=== Begin Enclosure ===

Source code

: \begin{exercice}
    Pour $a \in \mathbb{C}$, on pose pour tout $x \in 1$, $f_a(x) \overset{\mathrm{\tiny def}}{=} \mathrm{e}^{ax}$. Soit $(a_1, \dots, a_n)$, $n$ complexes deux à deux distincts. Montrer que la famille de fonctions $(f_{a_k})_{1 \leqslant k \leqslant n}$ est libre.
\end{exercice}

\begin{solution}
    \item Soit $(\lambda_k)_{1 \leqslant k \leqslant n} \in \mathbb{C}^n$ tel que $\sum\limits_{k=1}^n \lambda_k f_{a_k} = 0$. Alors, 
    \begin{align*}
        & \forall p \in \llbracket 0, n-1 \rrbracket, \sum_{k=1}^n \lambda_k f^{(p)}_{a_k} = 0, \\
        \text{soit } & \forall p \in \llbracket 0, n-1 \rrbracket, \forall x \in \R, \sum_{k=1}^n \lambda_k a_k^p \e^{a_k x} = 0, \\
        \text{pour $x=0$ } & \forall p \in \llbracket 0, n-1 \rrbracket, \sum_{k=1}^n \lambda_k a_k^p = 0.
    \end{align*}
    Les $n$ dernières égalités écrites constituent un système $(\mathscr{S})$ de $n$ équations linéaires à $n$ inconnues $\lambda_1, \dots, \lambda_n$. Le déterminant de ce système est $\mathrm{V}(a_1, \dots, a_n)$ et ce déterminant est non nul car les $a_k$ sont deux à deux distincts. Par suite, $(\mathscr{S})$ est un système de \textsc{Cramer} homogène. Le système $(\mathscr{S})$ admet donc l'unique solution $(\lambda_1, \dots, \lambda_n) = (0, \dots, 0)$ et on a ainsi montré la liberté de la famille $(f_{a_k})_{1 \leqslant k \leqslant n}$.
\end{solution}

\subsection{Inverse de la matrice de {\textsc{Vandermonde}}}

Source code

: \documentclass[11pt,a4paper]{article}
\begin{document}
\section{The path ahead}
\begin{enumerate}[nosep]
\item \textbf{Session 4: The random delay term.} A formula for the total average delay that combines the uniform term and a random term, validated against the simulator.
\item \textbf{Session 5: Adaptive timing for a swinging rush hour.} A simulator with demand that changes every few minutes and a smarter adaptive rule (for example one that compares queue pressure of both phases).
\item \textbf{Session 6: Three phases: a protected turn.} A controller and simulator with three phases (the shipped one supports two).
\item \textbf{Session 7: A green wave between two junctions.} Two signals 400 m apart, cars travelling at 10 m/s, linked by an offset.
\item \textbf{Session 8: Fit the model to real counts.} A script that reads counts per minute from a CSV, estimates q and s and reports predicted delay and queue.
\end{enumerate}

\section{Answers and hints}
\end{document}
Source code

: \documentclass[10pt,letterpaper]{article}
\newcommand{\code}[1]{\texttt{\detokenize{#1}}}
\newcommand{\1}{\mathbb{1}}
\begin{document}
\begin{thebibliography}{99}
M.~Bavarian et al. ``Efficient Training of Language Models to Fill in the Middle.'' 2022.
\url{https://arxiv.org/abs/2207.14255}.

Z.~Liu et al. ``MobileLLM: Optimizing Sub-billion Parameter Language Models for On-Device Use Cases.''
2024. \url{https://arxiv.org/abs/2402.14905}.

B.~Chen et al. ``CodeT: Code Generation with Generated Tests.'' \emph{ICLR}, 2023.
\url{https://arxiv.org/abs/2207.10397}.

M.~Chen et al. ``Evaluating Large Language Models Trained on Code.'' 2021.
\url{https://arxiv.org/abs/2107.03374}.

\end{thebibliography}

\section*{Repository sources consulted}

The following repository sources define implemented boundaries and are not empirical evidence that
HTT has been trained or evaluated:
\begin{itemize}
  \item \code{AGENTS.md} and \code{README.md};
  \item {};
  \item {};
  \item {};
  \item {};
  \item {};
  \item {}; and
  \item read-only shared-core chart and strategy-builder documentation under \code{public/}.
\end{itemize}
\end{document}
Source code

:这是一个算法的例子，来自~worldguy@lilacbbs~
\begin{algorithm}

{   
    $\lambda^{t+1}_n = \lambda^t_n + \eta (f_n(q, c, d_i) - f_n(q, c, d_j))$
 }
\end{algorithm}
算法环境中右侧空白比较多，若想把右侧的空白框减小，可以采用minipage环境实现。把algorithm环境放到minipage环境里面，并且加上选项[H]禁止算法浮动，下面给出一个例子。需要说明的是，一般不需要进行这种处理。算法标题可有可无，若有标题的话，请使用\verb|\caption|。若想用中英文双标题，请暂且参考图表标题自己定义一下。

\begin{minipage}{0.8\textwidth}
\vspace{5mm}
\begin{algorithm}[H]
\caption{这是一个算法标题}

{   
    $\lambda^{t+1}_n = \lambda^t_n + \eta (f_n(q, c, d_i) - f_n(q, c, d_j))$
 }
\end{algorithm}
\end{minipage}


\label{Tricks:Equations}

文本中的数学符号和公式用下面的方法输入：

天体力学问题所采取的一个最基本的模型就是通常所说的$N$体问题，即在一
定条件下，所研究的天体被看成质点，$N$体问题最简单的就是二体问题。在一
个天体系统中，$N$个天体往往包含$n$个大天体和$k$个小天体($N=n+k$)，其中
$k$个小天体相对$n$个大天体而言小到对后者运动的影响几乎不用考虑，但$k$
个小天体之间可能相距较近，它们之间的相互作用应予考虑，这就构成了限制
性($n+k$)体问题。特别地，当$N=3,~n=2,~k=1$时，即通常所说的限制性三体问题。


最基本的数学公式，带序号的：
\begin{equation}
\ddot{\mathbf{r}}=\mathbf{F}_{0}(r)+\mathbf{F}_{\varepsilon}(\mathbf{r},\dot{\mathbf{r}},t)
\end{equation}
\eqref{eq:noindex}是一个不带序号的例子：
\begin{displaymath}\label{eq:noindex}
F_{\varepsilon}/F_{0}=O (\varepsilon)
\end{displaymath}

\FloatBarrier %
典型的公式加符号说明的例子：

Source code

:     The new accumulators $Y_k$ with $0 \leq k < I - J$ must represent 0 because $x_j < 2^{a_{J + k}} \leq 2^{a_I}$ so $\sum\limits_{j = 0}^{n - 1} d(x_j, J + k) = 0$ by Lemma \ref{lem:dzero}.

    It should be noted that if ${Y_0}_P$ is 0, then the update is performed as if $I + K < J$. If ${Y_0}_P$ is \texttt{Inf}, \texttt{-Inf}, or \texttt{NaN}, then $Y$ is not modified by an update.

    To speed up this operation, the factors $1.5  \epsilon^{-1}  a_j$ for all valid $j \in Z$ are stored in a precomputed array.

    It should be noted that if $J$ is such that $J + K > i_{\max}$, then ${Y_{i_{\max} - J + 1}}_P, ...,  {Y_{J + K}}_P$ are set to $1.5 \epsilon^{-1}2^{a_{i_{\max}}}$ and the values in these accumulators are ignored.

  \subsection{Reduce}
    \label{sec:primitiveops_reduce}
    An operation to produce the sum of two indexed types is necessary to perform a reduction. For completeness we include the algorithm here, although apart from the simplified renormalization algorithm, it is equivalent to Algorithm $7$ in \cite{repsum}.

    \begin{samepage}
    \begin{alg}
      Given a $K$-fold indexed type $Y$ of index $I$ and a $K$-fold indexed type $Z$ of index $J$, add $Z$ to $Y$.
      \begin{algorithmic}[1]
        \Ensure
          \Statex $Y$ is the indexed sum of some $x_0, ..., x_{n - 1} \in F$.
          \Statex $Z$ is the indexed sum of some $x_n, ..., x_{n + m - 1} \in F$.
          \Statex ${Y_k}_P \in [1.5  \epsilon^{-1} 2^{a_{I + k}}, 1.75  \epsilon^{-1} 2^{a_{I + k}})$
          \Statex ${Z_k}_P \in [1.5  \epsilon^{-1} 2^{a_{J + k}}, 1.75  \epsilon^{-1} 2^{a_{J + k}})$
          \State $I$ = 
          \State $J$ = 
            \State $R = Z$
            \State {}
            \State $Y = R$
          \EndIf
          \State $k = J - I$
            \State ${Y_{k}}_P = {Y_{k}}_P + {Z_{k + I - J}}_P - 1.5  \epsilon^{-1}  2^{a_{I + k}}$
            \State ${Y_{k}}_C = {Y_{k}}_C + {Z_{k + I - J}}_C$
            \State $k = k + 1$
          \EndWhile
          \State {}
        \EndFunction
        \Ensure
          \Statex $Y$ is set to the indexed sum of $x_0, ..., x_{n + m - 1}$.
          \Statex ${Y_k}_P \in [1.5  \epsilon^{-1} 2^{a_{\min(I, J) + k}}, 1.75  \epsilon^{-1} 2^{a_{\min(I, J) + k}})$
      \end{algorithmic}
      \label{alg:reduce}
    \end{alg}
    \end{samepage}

=== End Enclosure ===

■ **EXERCISE BRIEF**:
Report the number of lines above holding "then", and only that.

■ **REPLY TO THE TASK**:
2